Our SOP documents are designed to support our efforts aimed at those three objectives. These documents include three columns:

  1. Important Steps (what to do)
  2. Key Points (how to do it)
  3. Reasons (why we do it this way)

The document is then used to guide training and coaching – where the work is being done – on the shop floor or in the office.

Continuous Improvement

Research (backed by our experience) suggests that left alone, up to 70 percent of all improvement efforts fail over time. So our managers follow up training sessions to make sure the SOP is being followed as trained and get the process back on track if necessary.

The SOP document is key to continuous improvement. Without clear and documented SOPs, trying to improve is like trying to hit a moving target.

SOPs to Consider

Here is a partial list of potential SOPs to serve as thought-starters:

  1. Telephone etiquette
  • Answering the telephone
  • Scripts
  • Putting callers on hold
  • Transferring calls
  1. Customer service
  • Greeting customers
  • Determining customer needs, wants and expectations
  • Sales process
  1. Authorization to repair
  • Creating the job information pack
  • Hand-off to vehicle check-in
  1. Vehicle check-in process
  • Identifying claim-related damage
  • Mapping unrelated damage
  • Crash wrap
  • Photos
  • Quality verification
  1. Meticulous disassembly
  • Mapping authorized repairs
  • Mapping supplement repairs
  • Bagging hardware
  • Parts cart organization
  • Final blueprint and internal information pack
  1. Parts procurement
  • Parts ordering
  • Parts check-in
  • Parts quality verification
  • Parts mirror matching
  • Parts delivery to tech
  • Parts returns
  1. Quality verification
  • Damage assessment
  • Meticulous disassembly
  • Body, structural, mechanical repair
  • Paint prep and paint
  • Assembly
  • Detail
  • Final quality verification
  1. Delivery
  • Required delivery documents
  • Customer take-home folder items by insurer
  • Positioning of vehicle upon pick-up
  • Reselling completed repair

Developing SOPs

Here are some steps for developing SOPs:

  1. Go to where the work is being done (on the shop floor, in the paint room, at the car wash bay, in the office, etc.).
  2. Observe the work being done, identifying important steps, key points and reasons why the work is done a certain way.
  3. Document how the work is actually being done now. This will serve as the current standard and fuel discussion around how the work should be done, creating an improvement opportunity.
  4. Use the SOP document to engage the people working in the process to improve the process, distribute documentation on how things are currently being done and schedule a working lunch to have a discussion around improvement opportunities. Have the meeting where the work is done, not in the lunchroom.

More Benefits

SOPs offer many benefits that go beyond the three objectives I mentioned earlier.

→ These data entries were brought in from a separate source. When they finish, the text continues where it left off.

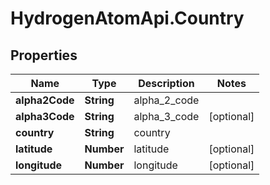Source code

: # HydrogenAtomApi.Country

## Properties
Name | Type | Description | Notes
------------ | ------------- | ------------- | -------------
**alpha2Code** | **String** | alpha_2_code | 
**alpha3Code** | **String** | alpha_3_code | [optional] 
**country** | **String** | country | 
**latitude** | **Number** | latitude | [optional] 
**longitude** | **Number** | longitude | [optional] 


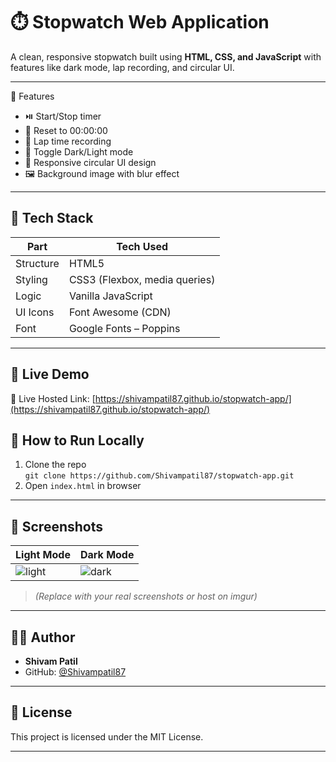 # ⏱️ Stopwatch Web Application

A clean, responsive stopwatch built using **HTML, CSS, and JavaScript** with features like dark mode, lap recording, and circular UI.

---

 🚀 Features

- ⏯️ Start/Stop timer
- 🔁 Reset to 00:00:00
- 🏁 Lap time recording
- 🌙 Toggle Dark/Light mode
- 📱 Responsive circular UI design
- 🖼️ Background image with blur effect

---

## 🧱 Tech Stack

| Part        | Tech Used              |
|-------------|------------------------|
| Structure   | HTML5                  |
| Styling     | CSS3 (Flexbox, media queries) |
| Logic       | Vanilla JavaScript     |
| UI Icons    | Font Awesome (CDN)     |
| Font        | Google Fonts – Poppins |



---

## 🔗 Live Demo

🚀 Live Hosted Link: [https://shivampatil87.github.io/stopwatch-app/](https://shivampatil87.github.io/stopwatch-app/)


## 🧩 How to Run Locally

1. Clone the repo  
   `git clone https://github.com/Shivampatil87/stopwatch-app.git`
2. Open `index.html` in browser

---

## 📸 Screenshots

| Light Mode        | Dark Mode         |
|-------------------|-------------------|
| ![light](https://via.placeholder.com/300x200?text=Light+Mode) | ![dark](https://via.placeholder.com/300x200?text=Dark+Mode) |

> *(Replace with your real screenshots or host on imgur)*

---

## 👨‍💻 Author

- **Shivam Patil**  
- GitHub: [@Shivampatil87](https://github.com/Shivampatil87)

---

## 🪪 License

This project is licensed under the MIT License.

---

Good SOPs will do the following:

  1. Strengthen competitive advantage of quality, speed and cost performance.
  • Improve training effectiveness and efficiency
  • Eliminate waste and relative cost
  • Reduce mistakes
  • Improve (first-time) quality workmanship and customer experience
  1. Enable development of resources and flexibility to perform a job.
  • Example: A disassembly technician calls in sick and will not be able to work for four days, leaving store “A” short in that department. Transfer to another store is easy when all disassembly technicians perform work to a standard.
  • Example: A parts manager gets swamped with orders arriving, so he recruits help from a shop porter or technician to perform parts check-in, quality verification and mirror matching.
  • Example: A customer service representative (CSR) is out three days while attending a training program. A CSR from another location is brought in to compensate for the CSR being away for a few days.
  1. Reduce workplace stress.
  2. Enable load leveling of people and/or jobs.

We’re Never Done

The collision industry continues to change at a rapid rate. With change comes many new and extraordinary opportunities that require us to continuously improve our processes and our systems.

Every improvement requires change, and change is always the challenge to overcome. We believe developing, executing and improving our SOPs is critical to our success today and in the future.